Mağazalar iş fikirlerinin, icatların, emeğin, ürünlerin, gelip dayandığı son noktadır. Mağazalar ürünlerin alıcılarla flörtleştiği yerlerdir.

Bu kadar önemli noktada satışı gerçekleştirecek ve topladığı parayla yüzbinlerin geçinmesini sağlayacak mağaza personeli nasıl olmalı dersiniz?

Eskiden perakende noktalarında müşteriye ürün tanıtan, satış yapan kişilere tezgâhtar denirdi, şimdilerde satış danışmanı, müşteri temsilcisi deniyor. Ben “Müşteri Danışmanı” denmesini tercih ediyorum.

Müşteri Danışmanları, müşterilerin mağaza içerisinde gezerken, alışveriş yaparken danıştığı kimselerdir. İster hipermarkette, ister hazır giyim mağazasında, ister eczanede çalışıyor olsun müşteri danışmanlarının görevi müşterinin alışveriş yapmasına yardımcı olmaktır. Temel olarak müşterinin sorularına cevap verirler, ürünleri sergilerler, bilgi verirler, hizmet ederler. Onlardan müşteriyi satın almaya ikna etmeleri ve tekrar gelmeleri için olumlu etki bırakmaları beklenir.

Tüketicilerin müşteri danışmanlarından beklediği en temel şey güleryüz, ilgi ve bilgidir.  Çıkın bakın, birçok mağazada sizden güleryüzü, ilgiyi ve bilgiyi esirgeyen o kadar çok mağaza personeli var ki?

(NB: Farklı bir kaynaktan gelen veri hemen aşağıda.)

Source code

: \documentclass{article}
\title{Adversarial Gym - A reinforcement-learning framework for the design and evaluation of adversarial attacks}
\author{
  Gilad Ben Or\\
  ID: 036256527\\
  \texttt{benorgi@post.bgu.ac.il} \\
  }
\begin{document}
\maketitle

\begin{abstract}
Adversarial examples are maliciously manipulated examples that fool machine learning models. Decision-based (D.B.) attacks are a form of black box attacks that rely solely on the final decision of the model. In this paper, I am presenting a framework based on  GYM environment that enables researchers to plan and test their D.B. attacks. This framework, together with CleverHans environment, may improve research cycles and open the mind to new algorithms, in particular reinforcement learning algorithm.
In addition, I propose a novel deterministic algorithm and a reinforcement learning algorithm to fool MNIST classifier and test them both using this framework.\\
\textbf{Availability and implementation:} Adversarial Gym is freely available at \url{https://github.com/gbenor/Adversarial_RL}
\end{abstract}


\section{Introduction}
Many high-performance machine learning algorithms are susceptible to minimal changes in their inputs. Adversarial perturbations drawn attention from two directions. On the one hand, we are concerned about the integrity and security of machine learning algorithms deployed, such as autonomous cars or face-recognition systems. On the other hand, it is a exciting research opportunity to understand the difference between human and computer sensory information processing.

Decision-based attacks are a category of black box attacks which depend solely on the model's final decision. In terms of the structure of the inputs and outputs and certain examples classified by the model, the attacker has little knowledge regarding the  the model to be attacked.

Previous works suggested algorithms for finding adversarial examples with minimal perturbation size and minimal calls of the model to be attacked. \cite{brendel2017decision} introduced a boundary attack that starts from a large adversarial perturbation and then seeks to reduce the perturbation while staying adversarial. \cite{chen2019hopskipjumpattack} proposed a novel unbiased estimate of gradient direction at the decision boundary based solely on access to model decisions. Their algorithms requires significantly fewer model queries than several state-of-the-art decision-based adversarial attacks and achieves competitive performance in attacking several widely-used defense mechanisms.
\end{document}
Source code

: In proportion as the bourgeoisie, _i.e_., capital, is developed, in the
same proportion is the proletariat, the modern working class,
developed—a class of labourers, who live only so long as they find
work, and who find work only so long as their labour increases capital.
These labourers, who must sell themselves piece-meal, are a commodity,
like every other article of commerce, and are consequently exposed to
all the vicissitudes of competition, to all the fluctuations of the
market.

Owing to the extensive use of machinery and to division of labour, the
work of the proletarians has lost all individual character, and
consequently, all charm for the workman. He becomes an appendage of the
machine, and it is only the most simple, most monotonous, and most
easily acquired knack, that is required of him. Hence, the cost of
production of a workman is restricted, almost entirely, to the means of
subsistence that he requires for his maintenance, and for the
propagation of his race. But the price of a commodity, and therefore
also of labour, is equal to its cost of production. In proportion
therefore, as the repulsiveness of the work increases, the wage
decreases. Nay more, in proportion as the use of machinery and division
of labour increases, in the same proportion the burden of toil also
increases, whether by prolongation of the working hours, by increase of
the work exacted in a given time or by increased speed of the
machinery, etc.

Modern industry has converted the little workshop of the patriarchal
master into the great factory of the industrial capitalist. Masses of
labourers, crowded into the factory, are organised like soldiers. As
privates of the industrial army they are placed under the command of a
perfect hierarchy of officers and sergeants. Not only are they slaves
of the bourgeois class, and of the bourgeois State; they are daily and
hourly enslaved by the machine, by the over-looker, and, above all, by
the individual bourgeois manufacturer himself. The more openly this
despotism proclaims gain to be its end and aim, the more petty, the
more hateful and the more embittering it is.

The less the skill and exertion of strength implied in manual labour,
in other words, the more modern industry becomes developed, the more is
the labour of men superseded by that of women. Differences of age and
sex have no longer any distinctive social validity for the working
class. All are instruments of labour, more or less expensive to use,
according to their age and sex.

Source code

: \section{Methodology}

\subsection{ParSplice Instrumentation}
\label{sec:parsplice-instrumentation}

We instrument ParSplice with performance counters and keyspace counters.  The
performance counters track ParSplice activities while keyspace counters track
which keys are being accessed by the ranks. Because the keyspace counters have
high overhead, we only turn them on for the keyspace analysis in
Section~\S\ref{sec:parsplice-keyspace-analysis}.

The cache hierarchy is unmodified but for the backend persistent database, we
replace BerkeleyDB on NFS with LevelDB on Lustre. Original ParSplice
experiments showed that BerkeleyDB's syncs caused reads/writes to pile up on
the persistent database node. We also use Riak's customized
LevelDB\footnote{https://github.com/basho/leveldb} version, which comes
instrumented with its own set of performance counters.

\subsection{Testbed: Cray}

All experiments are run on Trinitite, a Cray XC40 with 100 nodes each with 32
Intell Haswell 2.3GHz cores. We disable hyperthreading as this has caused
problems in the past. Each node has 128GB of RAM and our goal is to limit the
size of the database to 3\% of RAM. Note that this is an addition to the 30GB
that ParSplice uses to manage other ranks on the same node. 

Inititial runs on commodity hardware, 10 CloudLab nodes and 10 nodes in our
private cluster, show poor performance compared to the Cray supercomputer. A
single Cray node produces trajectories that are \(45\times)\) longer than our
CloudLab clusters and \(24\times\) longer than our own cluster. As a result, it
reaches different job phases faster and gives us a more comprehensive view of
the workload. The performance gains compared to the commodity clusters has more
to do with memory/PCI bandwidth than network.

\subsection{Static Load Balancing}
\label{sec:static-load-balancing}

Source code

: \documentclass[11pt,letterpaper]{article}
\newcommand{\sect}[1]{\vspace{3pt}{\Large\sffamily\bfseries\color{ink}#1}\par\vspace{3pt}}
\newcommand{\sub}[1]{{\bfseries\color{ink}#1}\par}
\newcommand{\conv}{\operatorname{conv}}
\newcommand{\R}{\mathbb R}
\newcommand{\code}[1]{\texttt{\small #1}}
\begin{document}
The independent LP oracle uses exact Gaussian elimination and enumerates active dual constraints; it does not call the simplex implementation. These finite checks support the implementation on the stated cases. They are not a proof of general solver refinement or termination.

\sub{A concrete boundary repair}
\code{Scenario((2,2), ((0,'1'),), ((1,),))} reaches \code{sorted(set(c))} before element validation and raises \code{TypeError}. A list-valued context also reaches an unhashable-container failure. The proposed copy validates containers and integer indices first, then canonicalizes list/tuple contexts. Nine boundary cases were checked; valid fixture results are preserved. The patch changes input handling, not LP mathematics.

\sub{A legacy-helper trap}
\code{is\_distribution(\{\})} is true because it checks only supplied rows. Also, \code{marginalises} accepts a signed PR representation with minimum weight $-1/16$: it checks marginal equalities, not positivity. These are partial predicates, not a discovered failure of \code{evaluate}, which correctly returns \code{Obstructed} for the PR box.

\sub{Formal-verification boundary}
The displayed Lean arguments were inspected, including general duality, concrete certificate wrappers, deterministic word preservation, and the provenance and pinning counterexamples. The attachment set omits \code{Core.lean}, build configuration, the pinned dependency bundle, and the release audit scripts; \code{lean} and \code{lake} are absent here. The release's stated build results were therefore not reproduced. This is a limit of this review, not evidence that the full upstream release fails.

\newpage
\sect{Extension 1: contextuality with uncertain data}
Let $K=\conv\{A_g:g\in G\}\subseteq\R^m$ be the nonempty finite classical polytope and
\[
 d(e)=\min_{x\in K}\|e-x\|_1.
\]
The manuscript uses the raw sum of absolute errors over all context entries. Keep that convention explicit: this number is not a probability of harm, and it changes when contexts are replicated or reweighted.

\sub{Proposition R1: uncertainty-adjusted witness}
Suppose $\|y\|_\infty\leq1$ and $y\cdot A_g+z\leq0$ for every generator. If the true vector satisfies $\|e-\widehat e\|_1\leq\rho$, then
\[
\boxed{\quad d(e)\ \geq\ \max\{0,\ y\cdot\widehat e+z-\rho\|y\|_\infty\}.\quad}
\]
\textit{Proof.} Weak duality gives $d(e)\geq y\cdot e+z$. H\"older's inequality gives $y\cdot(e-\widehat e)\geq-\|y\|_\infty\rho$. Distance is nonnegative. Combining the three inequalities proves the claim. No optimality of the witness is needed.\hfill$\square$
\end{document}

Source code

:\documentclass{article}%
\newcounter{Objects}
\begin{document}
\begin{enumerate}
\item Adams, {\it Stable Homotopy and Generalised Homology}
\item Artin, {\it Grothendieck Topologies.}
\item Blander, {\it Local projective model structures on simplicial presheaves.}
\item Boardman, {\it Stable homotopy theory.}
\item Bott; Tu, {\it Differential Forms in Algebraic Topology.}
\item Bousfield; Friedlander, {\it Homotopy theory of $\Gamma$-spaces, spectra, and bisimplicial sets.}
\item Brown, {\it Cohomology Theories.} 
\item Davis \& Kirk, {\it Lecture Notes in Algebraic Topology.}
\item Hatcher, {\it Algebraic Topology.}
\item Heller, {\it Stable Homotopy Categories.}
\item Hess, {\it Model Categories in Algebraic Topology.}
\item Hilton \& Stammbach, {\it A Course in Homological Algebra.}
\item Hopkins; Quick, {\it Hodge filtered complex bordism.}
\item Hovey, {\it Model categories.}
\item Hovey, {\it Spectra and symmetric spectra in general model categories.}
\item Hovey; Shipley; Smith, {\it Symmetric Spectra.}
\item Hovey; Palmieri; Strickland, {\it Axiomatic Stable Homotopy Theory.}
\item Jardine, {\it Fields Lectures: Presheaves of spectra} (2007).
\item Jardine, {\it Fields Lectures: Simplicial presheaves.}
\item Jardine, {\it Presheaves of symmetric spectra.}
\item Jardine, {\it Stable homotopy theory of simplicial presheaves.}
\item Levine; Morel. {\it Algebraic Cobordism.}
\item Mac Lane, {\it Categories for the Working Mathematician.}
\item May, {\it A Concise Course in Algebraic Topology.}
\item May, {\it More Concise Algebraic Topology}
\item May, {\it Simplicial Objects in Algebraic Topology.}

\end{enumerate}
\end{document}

Temel neden yaptıkları işin önemini ve kendilerine kazandıracaklarını bilmemelerinden kaynaklanıyor. Halbuki hangi iş kolunda olursa olsun en değerli elemanlar iyi satış yapabilenlerdir.

Bence her genç mutlaka bir satış işinde çalışmalıdır. İster mağaza personeli olarak, ister kapıdan kapıya satışçı olarak, isterse kurumsal satışçı olarak… Satış yapmak insan kişiliğine ve bireyin ticari zekasına çok katkıda bulunur. Bir dönem satış işinde çalışmış bir mühendisin veya yazarın veya doktorun mesleklerinde daha başarılı olacağına inanıyorum. Tüketiciyi tanımak, onları ikna etmek her meslekten insana çok şey kazandıracaktır.

Satış tecrübesi insana ne kazandırır?

  • İnsanlardan korkmamayı, çekinmemeyi
  • Sosyal olmayı
  • Girişkenlik
  • Cesaret
  • Anlatım becerileri
  • Geniş kelime haznesi
  • İyi ses ve vücut kullanımı
  • İkna gücü
  • Ticari zeka
  • Hedefli çalışma becerisi
  • Zaman planlama becerisi

Hangi mesleği icra ediyorsanız edin, yukarıdaki becerilere sahip olmanız; kişisel, sosyal ve iş hayatınızı daha da kolaylaştırmaz mıydı?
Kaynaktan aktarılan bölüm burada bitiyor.